* Requirement
Show the lines below where "resultado" occurs.

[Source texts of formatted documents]
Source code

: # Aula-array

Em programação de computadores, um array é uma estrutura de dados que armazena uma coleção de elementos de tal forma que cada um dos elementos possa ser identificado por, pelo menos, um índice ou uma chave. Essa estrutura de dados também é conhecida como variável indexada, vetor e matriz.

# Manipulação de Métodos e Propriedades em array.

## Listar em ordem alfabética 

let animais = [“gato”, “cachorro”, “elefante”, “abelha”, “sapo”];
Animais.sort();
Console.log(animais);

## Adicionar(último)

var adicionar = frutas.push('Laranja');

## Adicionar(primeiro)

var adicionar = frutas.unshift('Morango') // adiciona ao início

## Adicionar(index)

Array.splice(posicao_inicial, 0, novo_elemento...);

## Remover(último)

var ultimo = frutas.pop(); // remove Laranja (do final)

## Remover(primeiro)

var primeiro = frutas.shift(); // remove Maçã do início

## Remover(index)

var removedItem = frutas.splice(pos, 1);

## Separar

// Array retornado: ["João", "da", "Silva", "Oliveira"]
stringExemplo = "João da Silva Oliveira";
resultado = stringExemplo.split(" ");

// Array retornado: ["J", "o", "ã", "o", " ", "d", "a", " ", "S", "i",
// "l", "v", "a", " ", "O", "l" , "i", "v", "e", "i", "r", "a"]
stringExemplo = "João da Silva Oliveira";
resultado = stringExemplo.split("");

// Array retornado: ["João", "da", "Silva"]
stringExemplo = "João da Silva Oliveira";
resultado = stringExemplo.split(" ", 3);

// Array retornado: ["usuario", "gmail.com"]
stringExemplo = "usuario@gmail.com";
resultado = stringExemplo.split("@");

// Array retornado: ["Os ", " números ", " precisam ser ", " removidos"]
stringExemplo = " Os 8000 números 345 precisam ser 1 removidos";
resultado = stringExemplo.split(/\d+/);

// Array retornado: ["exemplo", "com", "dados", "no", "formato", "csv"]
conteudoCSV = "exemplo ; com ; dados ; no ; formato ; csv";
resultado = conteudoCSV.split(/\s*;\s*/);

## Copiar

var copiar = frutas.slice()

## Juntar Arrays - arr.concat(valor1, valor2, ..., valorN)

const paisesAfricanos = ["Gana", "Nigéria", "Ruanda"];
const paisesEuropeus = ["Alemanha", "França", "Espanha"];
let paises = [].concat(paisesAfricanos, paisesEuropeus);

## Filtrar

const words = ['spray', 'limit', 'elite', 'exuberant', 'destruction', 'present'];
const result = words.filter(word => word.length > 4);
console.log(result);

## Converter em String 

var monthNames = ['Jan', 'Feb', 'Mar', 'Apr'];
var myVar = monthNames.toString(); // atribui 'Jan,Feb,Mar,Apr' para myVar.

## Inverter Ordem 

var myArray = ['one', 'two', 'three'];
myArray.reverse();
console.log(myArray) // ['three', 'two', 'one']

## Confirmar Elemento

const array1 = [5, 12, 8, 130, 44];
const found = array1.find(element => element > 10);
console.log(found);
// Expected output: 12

* Completed exercise
resultado = stringExemplo.split(" ");
resultado = stringExemplo.split("");
resultado = stringExemplo.split(" ", 3);
resultado = stringExemplo.split("@");
resultado = stringExemplo.split(/\d+/);
resultado = conteudoCSV.split(/\s*;\s*/);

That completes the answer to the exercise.